I copuld manually separate these out very quickly.
Would it help improve performance (i.e. better F1 score)
to have these in a separate category?
* An easy way to detect these Spanish messages is to look for
the Perl pattern / esta/i
But I am concerned that this strength of this predictor would
be "diluted" due to the many word forms.
* Probably the best way to detect spam is to look for a number
in the subject line, e.g., FREE Life Insurance Quotes 10077
However I suspect your code would treat all these numbers as
different words and so not notice the pattern. It seems desirable
to first transform the input in certain ways. I might want to
transform strings such as 19\d\d and 20\d\d to e.g. the dummy word
_date and then transform all other numbers with 4 or more digits
to e.g. _number. Then a verey string predictor of spam is
_number in the subject.
* Similarly I want to map punctuation to pseudo-words, e.g. any string
of more than one consecutive ! character would become _bang.
Some additional background: My company uses Microsoft
Outlook, which has a "rules wizard" with some limited ability
to route mail to different folders, based on who it is from, words
in the subject etc. I am currently using Outlook 98, but plan
to go to Outlook 2000 soon.
* I would like to get a list of the words most likely to be associated
with a category. Can I get this from your code? How?

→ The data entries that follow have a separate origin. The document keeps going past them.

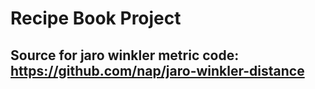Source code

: # Recipe Book Project

## Source for jaro winkler metric code: https://github.com/nap/jaro-winkler-distance

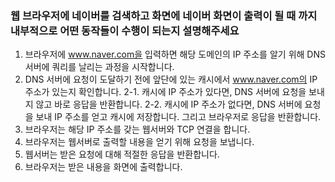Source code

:### 웹 브라우저에 네이버를 검색하고 화면에 네이버 화면이 출력이 될 때 까지 내부적으로 어떤 동작들이 수행이 되는지 설명해주세요
1. 브라우저에 www.naver.com을 입력하면 해당 도메인의 IP 주소를 알기 위해 DNS 서버에 쿼리를 날리는 과정을 시작합니다.
2. DNS 서버에 요청이 도달하기 전에 앞단에 있는 캐시에서 www.naver.com의 IP 주소가 있는지 확인합니다.
2-1. 캐시에 IP 주소가 있다면, DNS 서버에 요청을 보내지 않고 바로 응답을 반환합니다.
2-2. 캐시에 IP 주소가 없다면, DNS 서버에 요청을 보내 IP 주소를 얻고 캐시에 저장합니다. 그리고 브라우저로 응답을 반환합니다.
3. 브라우저는 해당 IP 주소를 갖는 웹서버와 TCP 연결을 합니다.
4. 브라우저는 웹서버로 출력할 내용을 얻기 위해 요청을 보냅니다.
5. 웹서버는 받은 요청에 대해 적절한 응답을 반환합니다.
6. 브라우저는 받은 내용을 화면에 출력합니다.
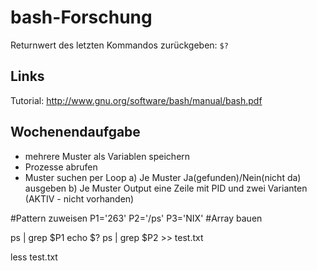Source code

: # bash-Forschung

Returnwert des letzten Kommandos zurückgeben: `$?`
## Links
Tutorial: <http://www.gnu.org/software/bash/manual/bash.pdf>

## Wochenendaufgabe
- mehrere Muster als Variablen speichern
- Prozesse abrufen
- Muster suchen per Loop
a) Je Muster Ja(gefunden)/Nein(nicht da) ausgeben
b) Je Muster Output eine Zeile mit PID und zwei Varianten (AKTIV - nicht vorhanden)

#Pattern zuweisen
P1='263'
P2='/ps'
P3='NIX'
#Array bauen

ps | grep $P1 
echo $?
ps | grep $P2 >> test.txt

less test.txt
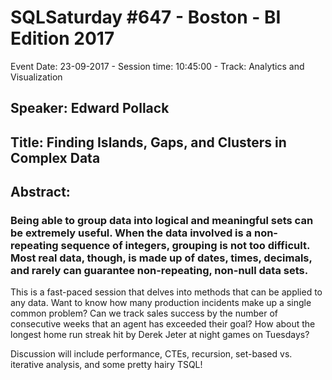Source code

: # SQLSaturday #647 - Boston - BI Edition 2017
Event Date: 23-09-2017 - Session time: 10:45:00 - Track: Analytics and Visualization
## Speaker: Edward Pollack
## Title: Finding Islands, Gaps, and Clusters in Complex Data
## Abstract:
### Being able to group data into logical and meaningful sets can be extremely useful.  When the data involved is a non-repeating sequence of integers, grouping is not too difficult.  Most real data, though, is made up of dates, times, decimals, and rarely can guarantee non-repeating, non-null data sets.

This is a fast-paced session that delves into methods that can be applied to any data.  Want to know how many production incidents make up a single common problem?  Can we track sales success by the number of  consecutive weeks that an agent has exceeded their goal?  How about the longest home run streak hit by Derek Jeter at night games on Tuesdays?

Discussion will include performance, CTEs, recursion, set-based vs. iterative analysis, and some pretty hairy TSQL!
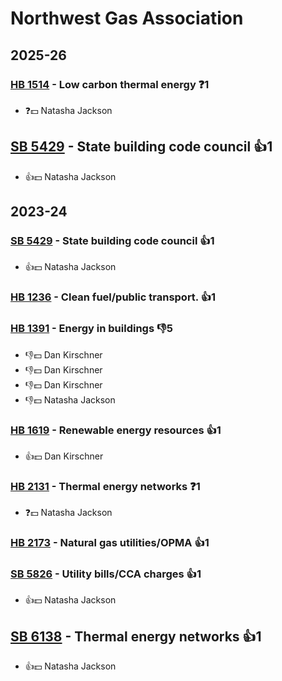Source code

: # Northwest Gas Association
## 2025-26

### [HB 1514](/bill/2025-26/hb/1514/) - Low carbon thermal energy   ❓1
* ❓💵 Natasha Jackson

## [SB 5429](/bill/2025-26/sb/5429/) - State building code council 👍1  
* 👍💵 Natasha Jackson

## 2023-24

### [SB 5429](/bill/2023-24/sb/5429/) - State building code council 👍1  
* 👍💵 Natasha Jackson

### [HB 1236](/bill/2023-24/hb/1236/) - Clean fuel/public transport. 👍1  

### [HB 1391](/bill/2023-24/hb/1391/) - Energy in buildings  👎5 
* 👎💵 Dan Kirschner
* 👎💵 Dan Kirschner
* 👎💵 Dan Kirschner
* 👎💵 Natasha Jackson

### [HB 1619](/bill/2023-24/hb/1619/) - Renewable energy resources 👍1  
* 👍💵 Dan Kirschner

### [HB 2131](/bill/2023-24/hb/2131/) - Thermal energy networks   ❓1
* ❓💵 Natasha Jackson

### [HB 2173](/bill/2023-24/hb/2173/) - Natural gas utilities/OPMA 👍1  

### [SB 5826](/bill/2023-24/sb/5826/) - Utility bills/CCA charges 👍1  
* 👍💵 Natasha Jackson

## [SB 6138](/bill/2023-24/sb/6138/) - Thermal energy networks 👍1  
* 👍💵 Natasha Jackson
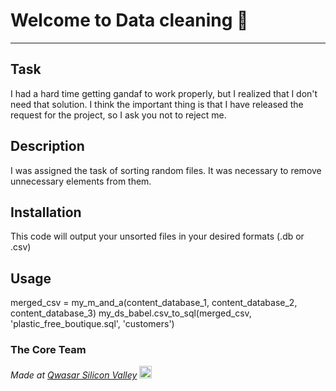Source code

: # Welcome to Data cleaning 🎉
***

## Task
I had a hard time getting gandaf to work properly, but I realized that I don't need that solution. I think the important thing is that I have released the request for the project, so I ask you not to reject me.

## Description
I was assigned the task of sorting random files. It was necessary to remove unnecessary elements from them.

## Installation
This code will output your unsorted files in your desired formats (.db or .csv)

## Usage
merged_csv = my_m_and_a(content_database_1, content_database_2, content_database_3)
my_ds_babel.csv_to_sql(merged_csv, 'plastic_free_boutique.sql', 'customers')

### The Core Team


<span><i>Made at <a href='https://qwasar.io'>Qwasar Silicon Valley</a></i></span>
<span><img alt='Qwasar Silicon Valley Logo' src='https://storage.googleapis.com/qwasar-public/qwasar-logo_50x50.png' width='20px'></span>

E.g. for the spam category I expect to find Britney, free, etc.
This is very important because Outlook rules can move mail based
on words. I would be willing to move any email containing
"Britney" to a spam_probably folder.
* Does Outlook 2000 add much in the way of what the rules
pay attention to?
* Ideally I could set up my mail system to make a call to
some external program, and it would return a category.
Is this possible to do in the Outlook client,
or in the Exchange server?
* Can Outlook filter messages based on the domain of the sender.

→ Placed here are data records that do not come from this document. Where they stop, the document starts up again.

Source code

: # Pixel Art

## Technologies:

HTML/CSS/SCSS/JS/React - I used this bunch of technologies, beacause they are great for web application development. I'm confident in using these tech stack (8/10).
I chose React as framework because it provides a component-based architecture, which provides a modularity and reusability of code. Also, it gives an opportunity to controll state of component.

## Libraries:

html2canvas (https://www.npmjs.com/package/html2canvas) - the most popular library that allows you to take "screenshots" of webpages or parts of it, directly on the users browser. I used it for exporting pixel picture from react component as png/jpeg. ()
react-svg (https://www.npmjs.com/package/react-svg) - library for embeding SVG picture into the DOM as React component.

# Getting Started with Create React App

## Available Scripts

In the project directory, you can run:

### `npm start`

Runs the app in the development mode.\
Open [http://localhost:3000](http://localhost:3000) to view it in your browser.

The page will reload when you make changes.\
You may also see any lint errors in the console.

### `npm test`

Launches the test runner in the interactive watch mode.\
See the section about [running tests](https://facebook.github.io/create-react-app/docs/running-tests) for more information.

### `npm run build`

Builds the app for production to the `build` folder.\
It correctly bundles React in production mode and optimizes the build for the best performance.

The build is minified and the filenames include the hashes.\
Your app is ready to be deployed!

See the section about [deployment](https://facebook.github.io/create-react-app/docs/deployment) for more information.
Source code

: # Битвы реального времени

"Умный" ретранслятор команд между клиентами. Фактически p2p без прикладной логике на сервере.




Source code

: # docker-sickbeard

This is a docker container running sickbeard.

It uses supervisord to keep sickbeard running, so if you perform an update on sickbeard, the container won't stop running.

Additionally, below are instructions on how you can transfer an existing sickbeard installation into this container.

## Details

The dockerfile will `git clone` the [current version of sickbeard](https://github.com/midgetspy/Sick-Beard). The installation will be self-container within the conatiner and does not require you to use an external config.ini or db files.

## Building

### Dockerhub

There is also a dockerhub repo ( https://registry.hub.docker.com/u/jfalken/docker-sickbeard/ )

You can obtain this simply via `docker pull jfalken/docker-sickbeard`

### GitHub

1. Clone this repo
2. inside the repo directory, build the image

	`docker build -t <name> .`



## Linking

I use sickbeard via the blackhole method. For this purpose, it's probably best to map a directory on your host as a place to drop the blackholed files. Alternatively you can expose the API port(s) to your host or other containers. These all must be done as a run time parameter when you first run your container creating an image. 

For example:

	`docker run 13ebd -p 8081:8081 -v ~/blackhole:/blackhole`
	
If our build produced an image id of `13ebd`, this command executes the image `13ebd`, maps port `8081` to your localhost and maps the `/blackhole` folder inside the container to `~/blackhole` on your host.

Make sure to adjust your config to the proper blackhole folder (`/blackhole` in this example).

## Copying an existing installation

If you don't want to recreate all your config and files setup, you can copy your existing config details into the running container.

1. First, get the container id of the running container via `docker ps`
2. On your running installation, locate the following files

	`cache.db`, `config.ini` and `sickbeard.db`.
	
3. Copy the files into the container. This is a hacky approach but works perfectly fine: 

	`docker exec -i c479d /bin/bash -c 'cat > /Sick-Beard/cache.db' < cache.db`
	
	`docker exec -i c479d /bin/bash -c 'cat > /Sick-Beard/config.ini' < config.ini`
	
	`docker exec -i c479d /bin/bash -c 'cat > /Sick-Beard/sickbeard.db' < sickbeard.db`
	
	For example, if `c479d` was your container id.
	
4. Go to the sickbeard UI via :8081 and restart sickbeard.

My first filter would accept anything sent from within the company,
or from certain known outside addresses. Then I would
categorize all the remaining messages into spam vs non-spam.

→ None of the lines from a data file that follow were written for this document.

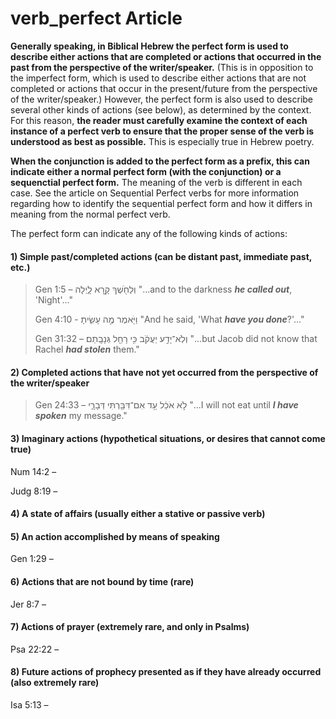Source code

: # verb_perfect Article
**Generally speaking, in Biblical Hebrew the perfect form is used to describe either actions that are completed or actions that occurred in the past from the perspective of the writer/speaker.**  (This is in opposition to the imperfect form, which is used to describe either actions that are not completed or actions that occur in the present/future from the perspective of the writer/speaker.)  However, the perfect form is also used to describe several other kinds of actions (see below), as determined by the context.  For this reason, **the reader must carefully examine the context of each instance of a perfect verb to ensure that the proper sense of the verb is understood as best as possible.**  This is especially true in Hebrew poetry.

**When the conjunction is added to the perfect form as a prefix, this can indicate either a normal perfect form (with the conjunction) or a sequenctial perfect form.**  The meaning of the verb is different in each case. See the article on Sequential Perfect verbs for more information regarding how to identify the sequential perfect form and how it differs in meaning from the normal perfect verb.

The perfect form can indicate any of the following kinds of actions:

#### 1) Simple past/completed actions (can be distant past, immediate past, etc.)

> Gen 1:5 –  וְלַחֹ֖שֶׁךְ קָ֣רָא לָ֑יְלָה  "...and to the darkness ***he called out***, 'Night'..."
> 
> Gen 4:10 -  וַיֹּ֖אמֶר מֶ֣ה עָשִׂ֑יתָ  "And he said, 'What ***have you done***?'..."
> 
> Gen 31:32 –  וְלֹֽא־יָדַ֣ע יַעֲקֹ֔ב כִּ֥י רָחֵ֖ל גְּנָבָֽתַם׃  "...but Jacob did not know that Rachel ***had stolen*** them."

#### 2) Completed actions that have not yet occurred from the perspective of the writer/speaker

> Gen 24:33 –  לֹ֣א אֹכַ֔ל עַ֥ד אִם־דִּבַּ֖רְתִּי דְּבָרָ֑י  "...I will not eat until ***I have spoken*** my message."

#### 3) Imaginary actions (hypothetical situations, or desires that cannot come true)

Num 14:2 –    

Judg 8:19 – 

#### 4) A state of affairs (usually either a stative or passive verb)



#### 5) An action accomplished by means of speaking

Gen 1:29 – 

#### 6) Actions that are not bound by time (rare)

Jer 8:7 – 

#### 7) Actions of prayer (extremely rare, and only in Psalms)

Psa 22:22 – 

#### 8) Future actions of prophecy presented as if they have already occurred (also extremely rare)

Isa 5:13 –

Hopefully helpfully yours,
Steve
--
Steven Tolkin [EMAIL PROTECTED] 617-563-0516
Fidelity Investments 82 Devonshire St. V10D Boston MA 02109
There is nothing so practical as a good theory. Comments are by me,
not Fidelity Investments, its subsidiaries or affiliates.
> -----Original Message-----
> From: Ken Williams [mailto:[EMAIL PROTECTED]]
> Sent: Tuesday, June 19, 2001 5:14 PM
> To: [EMAIL PROTECTED]
> Subject: AI::Categorize slides from YAPC online
>
>
> Hi perl-ai list,
>
> The slides from my YAPC talk on AI::Categorize are online now, at:
>
> http://mathforum.com/~ken/categorize/
>
> Please take a look if you're interested. The same slides will be
> available on www.yapc.org when Kevin has time to put them there.
>
> Several people at the talk expressed interest in helping with
> development of AI::Categorize:: modules. Here are my thoughts:
>
> * If you want to implement a new algorithm (besides
> NaiveBayes and kNN,
> which I've already done), just go ahead and do it and
> release to CPAN.
> You don't need to discuss it with me unless you want to.
> The modules
> should be in the AI::Categorize:: namespace, and subclasses of
> AI::Categorize.
>
> * Discussions & announcements should take place on this
> list, so that
> people with more knowledge than me can chime in. If the
> traffic gets
> too much, we can split off to a new list. But at least for
> a while, it
> would be nice to get some meat into the perl-ai list
> archives. =) Let's
> post often, as I'm sure there's a lot of knowledge people
> have to share,
> as well as a lot of people who'd like to listen.
>
> * If anyone has additions/changes/fixes to the existing
> modules, don't
> hold them back. For example, there was discussion of
> adding stuff to
> reduce the feature sets (number of words considered important) by
> looking at their cross-entropy, and I'd like to get that in there.
>
> As I mentioned at the talk, the main reason I created this
> namespace and
> released the initial stuff was to jumpstart community efforts in this
> area. It seemed strange that there wasn't anything on CPAN to do this
> kind of NLP stuff, when Perl seems so well-known in the NLP
> community.
> So I hope there will be interest from people on this list
> (and that the
> interested people from YAPC are indeed subscribed!).
>
>
> ------------------- -------------------
> Ken Williams Last Bastion of Euclidity
> [EMAIL PROTECTED] The Math Forum
>